EXERCISE BRIEF. Only one stretch of the data below should be repeated: the lines from the line containing "regular expression since" through the line containing "the LSC simulator.", inclusive, exactly as they are.
*** PROVIDED ENTRIES Section Begins ***
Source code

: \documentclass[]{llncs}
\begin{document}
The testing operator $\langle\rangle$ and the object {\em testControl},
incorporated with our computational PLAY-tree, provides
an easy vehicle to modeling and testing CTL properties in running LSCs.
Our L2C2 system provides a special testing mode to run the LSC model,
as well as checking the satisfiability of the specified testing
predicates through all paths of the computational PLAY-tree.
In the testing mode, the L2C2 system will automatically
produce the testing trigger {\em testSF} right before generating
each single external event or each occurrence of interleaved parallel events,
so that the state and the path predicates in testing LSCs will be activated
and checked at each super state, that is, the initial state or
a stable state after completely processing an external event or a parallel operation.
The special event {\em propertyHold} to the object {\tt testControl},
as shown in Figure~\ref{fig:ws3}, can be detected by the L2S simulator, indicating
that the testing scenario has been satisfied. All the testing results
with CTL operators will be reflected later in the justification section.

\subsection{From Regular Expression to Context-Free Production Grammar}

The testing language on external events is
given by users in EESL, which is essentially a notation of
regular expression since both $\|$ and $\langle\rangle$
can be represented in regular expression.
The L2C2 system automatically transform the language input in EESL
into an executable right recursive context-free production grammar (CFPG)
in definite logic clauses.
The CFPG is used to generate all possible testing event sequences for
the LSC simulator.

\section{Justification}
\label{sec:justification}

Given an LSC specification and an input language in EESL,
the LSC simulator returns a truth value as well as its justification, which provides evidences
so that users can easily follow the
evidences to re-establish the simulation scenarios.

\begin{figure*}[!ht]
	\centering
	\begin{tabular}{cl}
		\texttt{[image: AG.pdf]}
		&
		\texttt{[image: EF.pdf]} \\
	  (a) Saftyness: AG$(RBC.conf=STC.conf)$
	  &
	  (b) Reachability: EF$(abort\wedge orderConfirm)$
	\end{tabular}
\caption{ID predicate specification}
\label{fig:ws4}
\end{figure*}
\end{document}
*** PROVIDED ENTRIES Section Ends ***
RESPONSE AREA.
regular expression since both $\|$ and $\langle\rangle$
can be represented in regular expression.
The L2C2 system automatically transform the language input in EESL
into an executable right recursive context-free production grammar (CFPG)
in definite logic clauses.
The CFPG is used to generate all possible testing event sequences for
the LSC simulator.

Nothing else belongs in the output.